Igra života (Das Lebensspiel), 1972, Tatjana Ivančić

Collection on Screen:

Positions. Renate Bertlmann, Tatjana Ivančić, Maria Lassnig

September 4 to October 17, 2021

Making cinematic works available and visible is the central mission of a film museum. This module provides insight into current archival projects: the restoration (as preparatory work for the completion) of Maria Lassnig's filmic estate, the digital restoration of Tatjana Ivančić's few surviving Super 8 films, and the digitization and digital long-term preservation of Renate Bertlmann's filmic works.

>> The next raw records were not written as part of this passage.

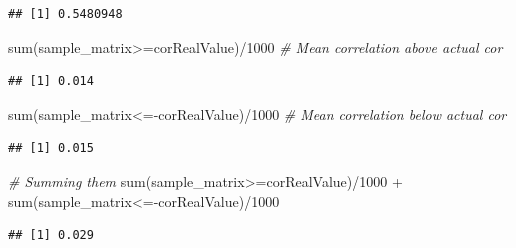 \documentclass[
  notitlepage,
  onecolumn,
  openany]{book}
\newenvironment{Shaded}{\begin{snugshade}}{\end{snugshade}}
\newcommand{\CommentTok}[1]{\textcolor[rgb]{0.56,0.35,0.01}{\textit{#1}}}
\newcommand{\DecValTok}[1]{\textcolor[rgb]{0.00,0.00,0.81}{#1}}
\newcommand{\DocumentationTok}[1]{\textcolor[rgb]{0.56,0.35,0.01}{\textbf{\textit{#1}}}}
\newcommand{\FunctionTok}[1]{\textcolor[rgb]{0.00,0.00,0.00}{#1}}
\newcommand{\NormalTok}[1]{#1}
\newcommand{\OtherTok}[1]{\textcolor[rgb]{0.56,0.35,0.01}{#1}}
\newcommand{\SpecialCharTok}[1]{\textcolor[rgb]{0.00,0.00,0.00}{#1}}
\begin{document}
\begin{Shaded}
\end{Shaded}

\begin{verbatim}
## [1] 0.5480948
\end{verbatim}

\begin{Shaded}
\begin{Highlighting}[]
\FunctionTok{sum}\NormalTok{(sample\_matrix}\SpecialCharTok{\textgreater{}=}\NormalTok{corRealValue)}\SpecialCharTok{/}\DecValTok{1000} \CommentTok{\# Mean correlation above actual cor}
\end{Highlighting}
\end{Shaded}

\begin{verbatim}
## [1] 0.014
\end{verbatim}

\begin{Shaded}
\begin{Highlighting}[]
\FunctionTok{sum}\NormalTok{(sample\_matrix}\SpecialCharTok{\textless{}={-}}\NormalTok{corRealValue)}\SpecialCharTok{/}\DecValTok{1000} \CommentTok{\# Mean correlation below actual cor}
\end{Highlighting}
\end{Shaded}

\begin{verbatim}
## [1] 0.015
\end{verbatim}

\begin{Shaded}
\begin{Highlighting}[]
\CommentTok{\# Summing them}
\FunctionTok{sum}\NormalTok{(sample\_matrix}\SpecialCharTok{\textgreater{}=}\NormalTok{corRealValue)}\SpecialCharTok{/}\DecValTok{1000} \SpecialCharTok{+} \FunctionTok{sum}\NormalTok{(sample\_matrix}\SpecialCharTok{\textless{}={-}}\NormalTok{corRealValue)}\SpecialCharTok{/}\DecValTok{1000}
\end{Highlighting}
\end{Shaded}

\begin{verbatim}
## [1] 0.029
\end{verbatim}
\end{document}
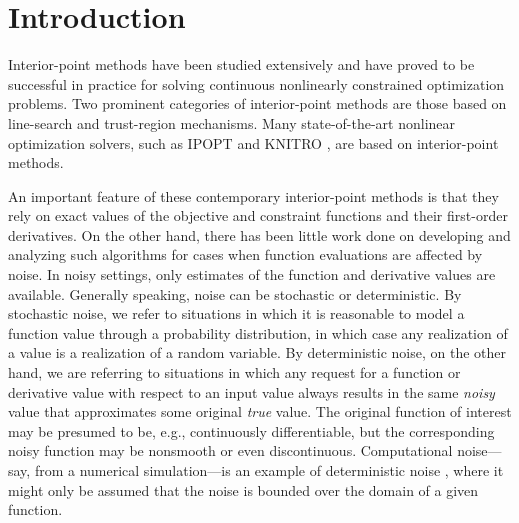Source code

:\section{Introduction}

Interior-point methods have been studied extensively and have proved to be successful in practice for solving continuous nonlinearly constrained optimization problems. Two prominent categories of interior-point methods are those based on line-search 
\cite{CurtScheWaec10,wachter2005line,wachter2006implementation,yamashita1998globally} 
and trust-region 
\cite{byrd2000trust,byrd1999interior,yamashita2005globally} 
mechanisms.  Many state-of-the-art nonlinear optimization solvers, such as IPOPT \cite{wachter2006implementation} and KNITRO \cite{byrd2006k}, are based on interior-point methods.

An important feature of these contemporary interior-point methods is that they rely on exact values of the objective and constraint functions and their first-order derivatives.  On the other hand, there has been little work done on developing and analyzing such algorithms for cases when function evaluations are affected by noise.  In noisy settings, only estimates of the function and derivative values are available.  Generally speaking, noise can be stochastic or deterministic.  By stochastic noise, we refer to situations in which it is reasonable to model a function value through a probability distribution, in which case any realization of a value is a realization of a random variable.  By deterministic noise, on the other hand, we are referring to situations in which any request for a function or derivative value with respect to an input value always results in the same \emph{noisy} value that approximates some original \emph{true} value.  The original function of interest may be presumed to be, e.g., continuously differentiable, but the corresponding noisy function may be nonsmooth or even discontinuous. Computational noise---say, from a numerical simulation---is an example of deterministic noise \cite{shi2021methods}, where it might only be assumed that the noise is bounded over the domain of a given function.

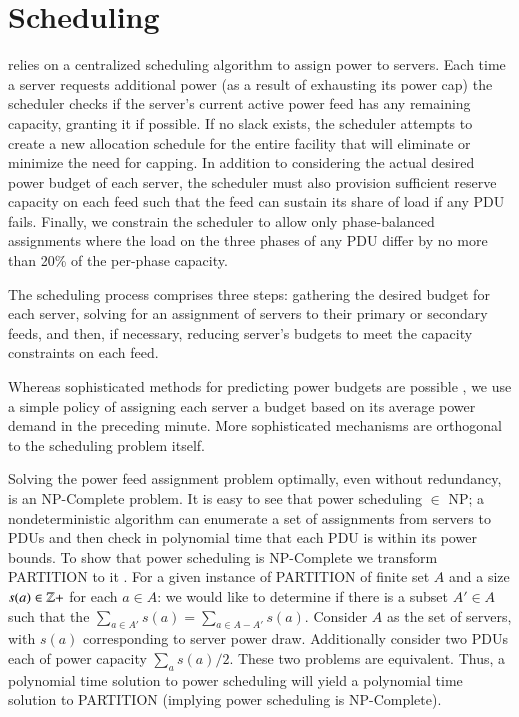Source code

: \section{Scheduling}
\label{section::scheduling}

\PowerRouting relies on a centralized scheduling algorithm to assign power to servers. Each time a server requests additional power (as a result of exhausting its power cap) the scheduler checks if the server's current active power feed has any remaining capacity, granting it if possible. If no slack exists, the scheduler attempts to create a new allocation schedule for the entire facility that will eliminate or minimize the need for capping. In addition to considering the actual desired power budget of each server, the scheduler must also provision sufficient reserve capacity on each feed such that the feed can sustain its share of load if any PDU fails.  Finally, we constrain the scheduler to allow only phase-balanced assignments where the load on the three phases of any PDU differ by no more than 20\% of the per-phase capacity.

The scheduling process comprises three steps: gathering the desired budget for each server, solving for an assignment of servers to their primary or secondary feeds, and then, if necessary, reducing server's budgets to meet the capacity constraints on each feed.

Whereas sophisticated methods for predicting power budgets are possible \cite{Choi08}, we use a simple policy of assigning each server a budget based on its average power demand in the preceding minute.  More sophisticated mechanisms are orthogonal to the scheduling problem itself.

Solving the power feed assignment problem optimally, even without redundancy, is an NP-Complete problem.  It is easy to see that power scheduling $\in$ NP; a nondeterministic algorithm can enumerate a set of assignments from servers to PDUs and then check in polynomial time that each PDU is within its power bounds.  To show that power scheduling is NP-Complete we transform PARTITION to it \cite{GareyBook}.  For a given instance of PARTITION of finite set $A$ and a size $s(a) \in \mathbb{Z+}$ for each $a \in A$: we would like to determine if there is a subset $A' \in A$ such that the $\sum_{a \in A'}{s(a)} = \sum_{a \in A-A'}{s(a)}$. Consider $A$ as the set of servers, with $s(a)$ corresponding to server power draw. Additionally consider two PDUs each of power capacity $\sum_{a} s(a) / 2$. These two problems are equivalent. Thus, a polynomial time solution to power scheduling will yield a polynomial time solution to PARTITION (implying power scheduling is NP-Complete).


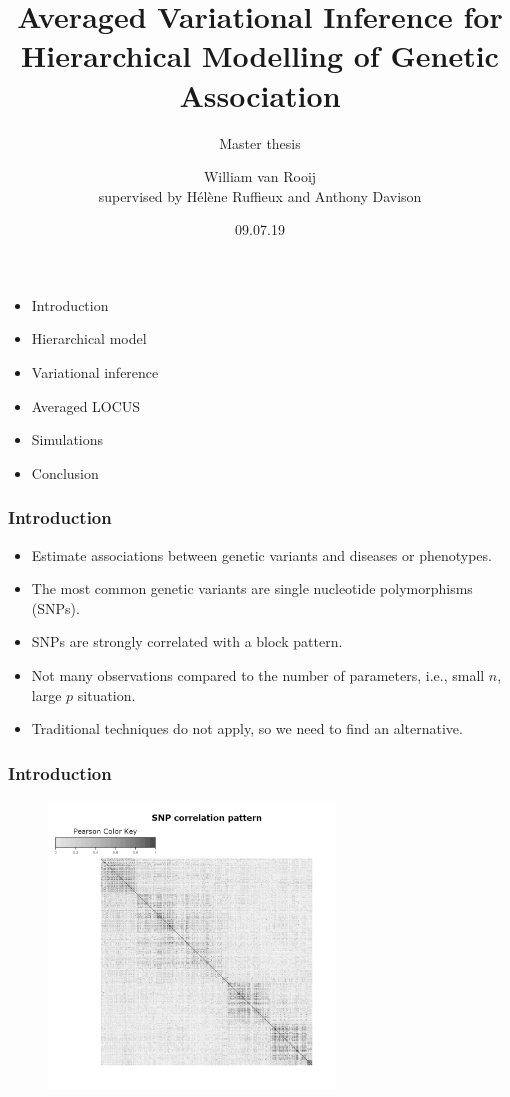 \documentclass{beamer}
\begin{document}
\SetEndCharOfAlgoLine{}

\title{Averaged Variational Inference for Hierarchical Modelling of Genetic Association}
\subtitle{Master thesis}
\author{William van Rooij\\
{\small supervised by Hélène Ruffieux and Anthony Davison}}
\date{09.07.19}
\maketitle
\begin{frame}
\begin{itemize}
\item Introduction
\item Hierarchical model
\item Variational inference
\item Averaged LOCUS
\item Simulations
\item Conclusion
\end{itemize}
\end{frame}

\begin{frame}
\frametitle{Introduction}
\begin{itemize}
\item Estimate associations between genetic variants and diseases or phenotypes.
\item The most common genetic variants are single nucleotide polymorphisms (SNPs).
\item SNPs are strongly correlated with a block pattern.
\item Not many observations compared to the number of parameters, i.e., small $n$, large $p$ situation.
\item Traditional techniques do not apply, so we need to find an alternative.
\end{itemize}
\end{frame}

\begin{frame}
\frametitle{Introduction}
\begin{figure}
\includegraphics[width=3in]{images/corrRealSNPs.pdf}
\end{figure}
\end{frame}
\end{document}
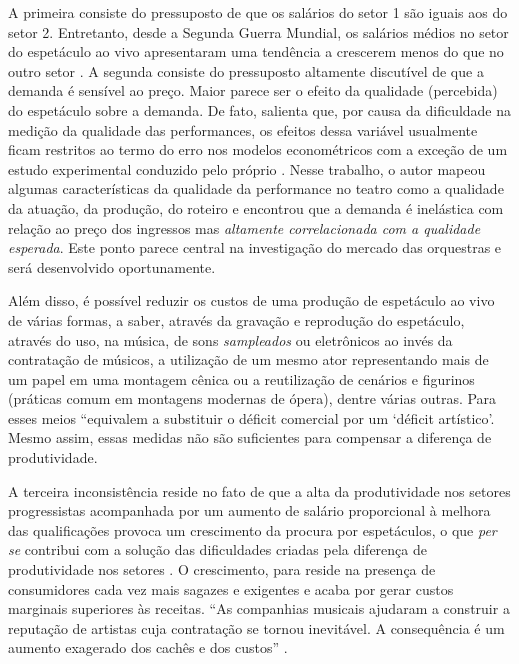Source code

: \documentclass[a4paper, 12pt, openright, oneside, german, french, english, brazil]{abntex2}
\begin{document}
	A primeira consiste do pressuposto de que os salários do setor 1 são iguais aos do setor 2. Entretanto, desde a Segunda Guerra Mundial, os salários médios no setor do espetáculo ao vivo apresentaram uma tendência a crescerem menos do que no outro setor . A segunda consiste do pressuposto altamente discutível de que a demanda é sensível ao preço. Maior parece ser o efeito da qualidade (percebida) do espetáculo sobre a demanda. De fato,  salienta que, por causa da dificuldade na medição da qualidade das performances, os efeitos dessa variável usualmente ficam restritos ao termo do erro nos modelos econométricos com a exceção de um estudo experimental conduzido pelo próprio . Nesse trabalho, o autor mapeou algumas características da qualidade da performance no teatro como a qualidade da atuação, da produção, do roteiro e encontrou que a demanda é inelástica com relação ao preço dos ingressos mas \textit{altamente correlacionada com a qualidade esperada}. Este ponto parece central na investigação do mercado das orquestras e será desenvolvido oportunamente.
	
	Além disso, é possível reduzir os custos de uma produção de espetáculo ao vivo de várias formas, a saber, através da gravação e reprodução do espetáculo, através do uso, na música, de sons \textit{sampleados} ou eletrônicos ao invés da contratação de músicos, a utilização de um mesmo ator representando mais de um papel em uma montagem cênica ou a reutilização de cenários e figurinos (práticas comum em montagens modernas de ópera), dentre várias outras. Para  esses meios ``equivalem a substituir o déficit comercial por um `déficit artístico'. Mesmo assim, essas medidas não são suficientes para compensar a diferença de produtividade. 
	
	A terceira inconsistência reside no fato de que a alta da produtividade nos setores progressistas acompanhada por um aumento de salário proporcional à melhora das qualificações provoca um crescimento da procura por espetáculos, o que \textit{per se} contribui com a solução das dificuldades criadas pela diferença de produtividade nos setores . O crescimento, para  reside na presença de consumidores cada vez mais sagazes e exigentes e acaba por gerar custos marginais superiores às receitas. ``As companhias musicais ajudaram a construir a reputação de artistas cuja contratação se tornou inevitável. A consequência é um aumento exagerado dos cachês e dos custos'' \cite[p. 61]{benhamou2007economia}. 
	
\end{document}
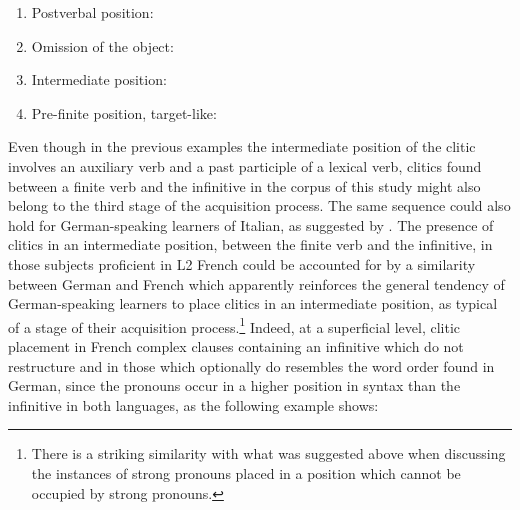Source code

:\documentclass[output=paper,modfonts,nonflat,newtxmath]{langsci/langscibook}
\begin{document}
\begin{enumerate}
\item Postverbal position:
	  \label{ex:sciutti:41}
 		\z





\item Omission of the object:

			\z


\item Intermediate position:

		\z

\item Pre-finite position, target-like:%
				\z

\end{enumerate}

Even though in the previous examples the intermediate position of the clitic involves an auxiliary verb and a past participle of a lexical verb, clitics found between a finite verb and the infinitive in the corpus of this study might also belong to the third stage of the acquisition process. The same sequence could also hold for German-speaking learners of Italian, as suggested by \citet{HamannBelletti2006}. The presence of clitics in an intermediate position, between the finite verb and the infinitive, in those subjects proficient in L2 French could be accounted for by a similarity between German and French which apparently reinforces the general tendency of German-speaking learners to place clitics in an intermediate position, as typical of a stage of their acquisition process.\footnote{ \textrm{There is a striking similarity with what was suggested above when discussing the instances of strong pronouns placed in a position which cannot be occupied by strong pronouns.}} Indeed, at a superficial level, clitic placement in French complex clauses containing an infinitive which do not restructure and in those which optionally do resembles the word order found in German, since the pronouns occur in a higher position in syntax than the infinitive in both languages, as the following example shows:
\end{document}
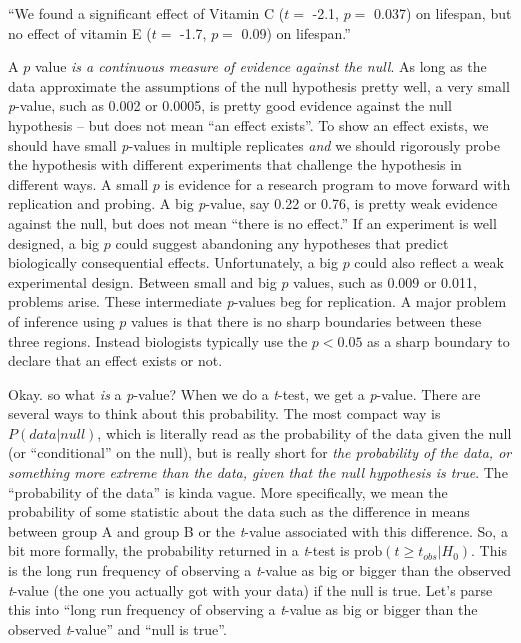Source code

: \documentclass[]{book}
\begin{document}
``We found a significant effect of Vitamin C (\(t=\) -2.1, \(p=\) 0.037)
on lifespan, but no effect of vitamin E (\(t=\) -1.7, \(p=\) 0.09) on
lifespan.''

A \(p\) value \emph{is a continuous measure of evidence against the
null}. As long as the data approximate the assumptions of the null
hypothesis pretty well, a very small \emph{p}-value, such as 0.002 or
0.0005, is pretty good evidence against the null hypothesis -- but does
not mean ``an effect exists''. To show an effect exists, we should have
small \emph{p}-values in multiple replicates \emph{and} we should
rigorously probe the hypothesis with different experiments that
challenge the hypothesis in different ways. A small \(p\) is evidence
for a research program to move forward with replication and probing. A
big \emph{p}-value, say 0.22 or 0.76, is pretty weak evidence against
the null, but does not mean ``there is no effect.'' If an experiment is
well designed, a big \(p\) could suggest abandoning any hypotheses that
predict biologically consequential effects. Unfortunately, a big \(p\)
could also reflect a weak experimental design. Between small and big
\(p\) values, such as 0.009 or 0.011, problems arise. These intermediate
\emph{p}-values beg for replication. A major problem of inference using
\(p\) values is that there is no sharp boundaries between these three
regions. Instead biologists typically use the \(p < 0.05\) as a sharp
boundary to declare that an effect exists or not.

Okay. so what \emph{is} a \emph{p}-value? When we do a \emph{t}-test, we
get a \emph{p}-value. There are several ways to think about this
probability. The most compact way is \(P(data | null)\), which is
literally read as the probability of the data given the null (or
``conditional'' on the null), but is really short for \emph{the
probability of the data, or something more extreme than the data, given
that the null hypothesis is true}. The ``probability of the data'' is
kinda vague. More specifically, we mean the probability of some
statistic about the data such as the difference in means between group A
and group B or the \emph{t}-value associated with this difference. So, a
bit more formally, the probability returned in a \emph{t}-test is
\(\mathrm{prob}(t \ge t_{obs} | H_0)\). This is the long run frequency
of observing a \emph{t}-value as big or bigger than the observed
\emph{t}-value (the one you actually got with your data) if the null is
true. Let's parse this into ``long run frequency of observing a
\emph{t}-value as big or bigger than the observed \emph{t}-value'' and
``null is true''.
\end{document}
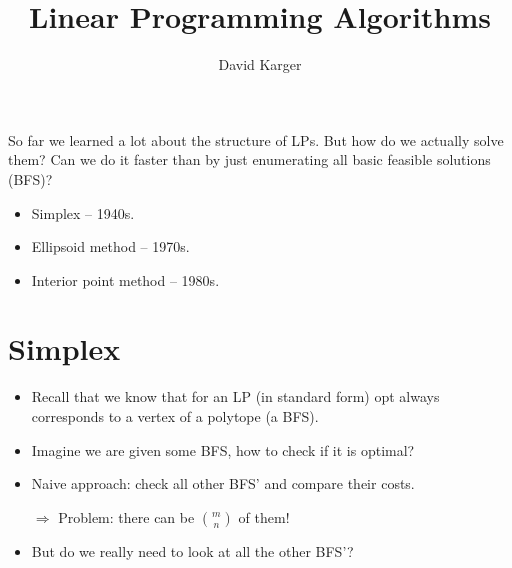 \documentclass{article}
\title{Linear Programming Algorithms}
\author{David Karger}
\begin{document}
So far we learned a lot about the structure of LPs. But how do we actually solve them?
Can we do it faster than by just enumerating all basic feasible solutions (BFS)?

\begin{itemize}
\item Simplex -- 1940s.
\item Ellipsoid method -- 1970s.
\item Interior point method -- 1980s. 
\end{itemize}

\section{Simplex}

\begin{itemize}
\item Recall that we know that for an LP (in standard form) opt always corresponds to a vertex of a polytope (a BFS).
\item Imagine we are given some BFS, how to check if it is optimal? 
\item Naive approach: check all other BFS' and compare their costs. 

$\Rightarrow$ Problem: there can be $m \choose n$ of them! 

\item But do we really need to look at all the other BFS'?

\end{itemize}
\end{document}
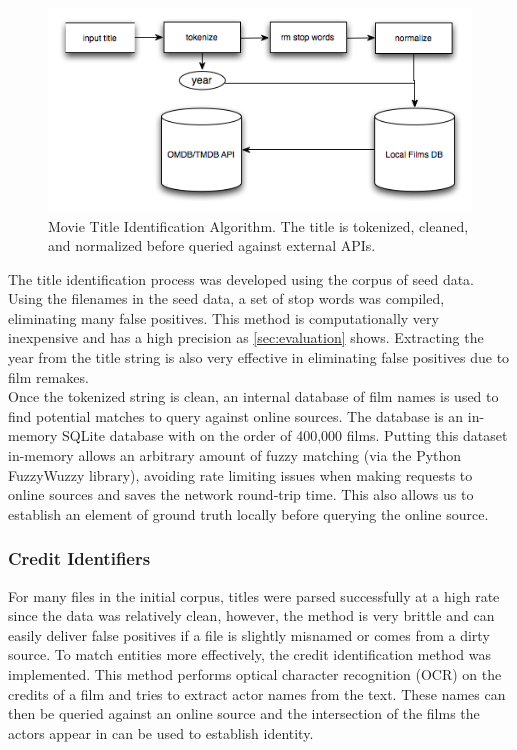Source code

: \documentclass[paper=a4, fontsize=11pt]{scrartcl} %
\numberwithin{equation}{section} %
\numberwithin{figure}{section} %
\numberwithin{table}{section} %
\begin{document}
\begin{figure}[H]
\center\includegraphics[scale=0.90]{title-identifier.png}
\caption{Movie Title Identification Algorithm. The title is tokenized, cleaned, and normalized before queried against external APIs.}
\label{fig:title-identifier}
\end{figure}


The title identification process was developed using the corpus of seed data. Using the filenames in the seed data, a set of stop words was compiled, eliminating many false positives. This method is computationally very inexpensive and has a high precision as \ref{sec:evaluation} shows. Extracting the year from the title string is also very effective in eliminating false positives due to film remakes. \\

Once the tokenized string is clean, an internal database of film names is used to find potential matches to query against online sources. The database is an in-memory SQLite database with on the order of 400,000 films. Putting this dataset in-memory allows an arbitrary amount of fuzzy matching (via the Python FuzzyWuzzy library), avoiding rate limiting issues when making requests to online sources and saves the network round-trip time. This also allows us to establish an element of ground truth locally before querying the online source. \\

\subsubsection{Credit Identifiers}
\label{sec:credit-identifier}

For many files in the initial corpus, titles were parsed successfully at a high rate since the data was relatively clean, however, the method is very brittle and can easily deliver false positives if a file is slightly misnamed or comes from a dirty source. To match entities more effectively, the credit identification method was implemented. This method performs optical character recognition (OCR) on the credits of a film and tries to extract actor names from the text. These names can then be queried against an online source and the intersection of the films the actors appear in can be used to establish identity. \\
\end{document}
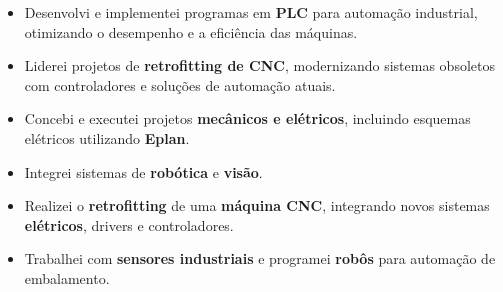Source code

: \documentclass[10pt,a4paper]{altacv}
\begin{document}

\begin{fullwidth}
\makecvheader
\end{fullwidth}




\begin{itemize}
\item Desenvolvi e implementei programas em \textbf{PLC} para automação industrial, otimizando o desempenho e a eficiência das máquinas.  
\item Liderei projetos de \textbf{retrofitting de CNC}, modernizando sistemas obsoletos com controladores e soluções de automação atuais.  
\item Concebi e executei projetos \textbf{mecânicos e elétricos}, incluindo esquemas elétricos utilizando \textbf{Eplan}.  
\item Integrei sistemas de \textbf{robótica} e \textbf{visão}.
\end{itemize}

\medskip

\begin{itemize}
\item Realizei o \textbf{retrofitting} de uma \textbf{máquina CNC}, integrando novos sistemas \textbf{elétricos}, drivers e controladores.  
\item Trabalhei com \textbf{sensores industriais} e programei \textbf{robôs} para automação de embalamento.  
\end{itemize}
\end{document}
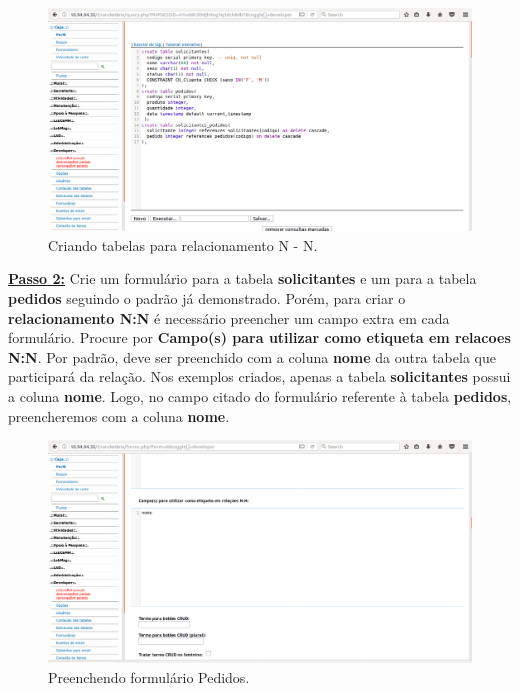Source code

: \documentclass[9pt]{report}
\begin{document}
{       \begin{figure}[H]
        \includegraphics[width=\textwidth]{2_Formularios/4_Relacionamento_N_N/38.png}
        \caption{Criando tabelas para relacionamento N - N.}
        \label{fig:tabelasNN}
       \end{figure}

       \underline{\textbf{Passo 2:}} Crie um formulário para a tabela
       \textbf{solicitantes} e um para a tabela \textbf{pedidos}
       seguindo o padrão já demonstrado. Porém, para criar o
       \textbf{relacionamento N:N} é necessário preencher um campo
       extra em cada formulário. Procure por
       \textbf{Campo(s) para utilizar como etiqueta em relacoes N:N}.
       Por padrão, deve ser preenchido com a coluna \textbf{nome} da
       outra tabela que participará da relação. Nos exemplos criados,
       apenas a tabela \textbf{solicitantes} possui a coluna
       \textbf{nome}. Logo, no campo citado do formulário referente à
       tabela \textbf{pedidos}, preencheremos com a coluna
       \textbf{nome}.
       
       \begin{figure}[H]
        \includegraphics[width=\textwidth]{2_Formularios/4_Relacionamento_N_N/39.png}
        \caption{Preenchendo formulário Pedidos.}
        \label{fig:formpedidosNN}
       \end{figure}

}
\end{document}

These very different artists created films around the same time and, despite their individual artistic signatures, shared ground can also be discovered in their synopses.
 
Maria Lassnig (1919–2014) is considered one of the most important painters of the 20th century. In the 1970s, she realized her main theme of self-portraiture and body perception with cinematic means. Some of these film works are part of the Lassnig canon, but many of the films she made in this creative phase remained unfinished, and are referred to as "films in progress." Two of Lassnig's close confidants – Hans Werner Poschauko and Mara Mattuschka – processed and completed these films according to Lassnig's original concept for the Maria Lassnig Foundation. Our book Maria Lassnig. Film Works covers many of these films and will now be presented to the public.
 
Renate Bertlmann (*1943), one of the most important representatives of feminist art in Austria, is also active in a number of artistic disciplines: graphic art, photography, drawing, object art, installation, performance – and film. Like Maria Lassnig, she is interested in the deconstruction of gender relations and clichés. In addition to her artistic work, Bertlmann has also been active in the women's movement since the 1970s.
 
With over 70 short films made between the 1960s and 1980s, Tatjana Ivančić (1913–86) is considered the most productive member of Cineclub Zagreb. Ivančić, who had a doctorate in law, turned to amateur filmmaking in her fifities and appreciated the (artistic) freedom of this form of work, which at the same time occupied an undervalued position. Although Ivančić was an important figure in the context of Yugoslav experimental cinema and extremely successful at many amateur film festivals, her work has largely been lost. It is thanks to the initiative of Cineclub Zagreb in cooperation with the Croatian Cinematheque that the surviving 14 films have now been restored by the Austrian Film Museum. (Andrea Pollach)
 
In fall 2021 the Austrian Film Museum is launching a new film series, Collection on Screen, which will explore film history on the basis of our own film collection.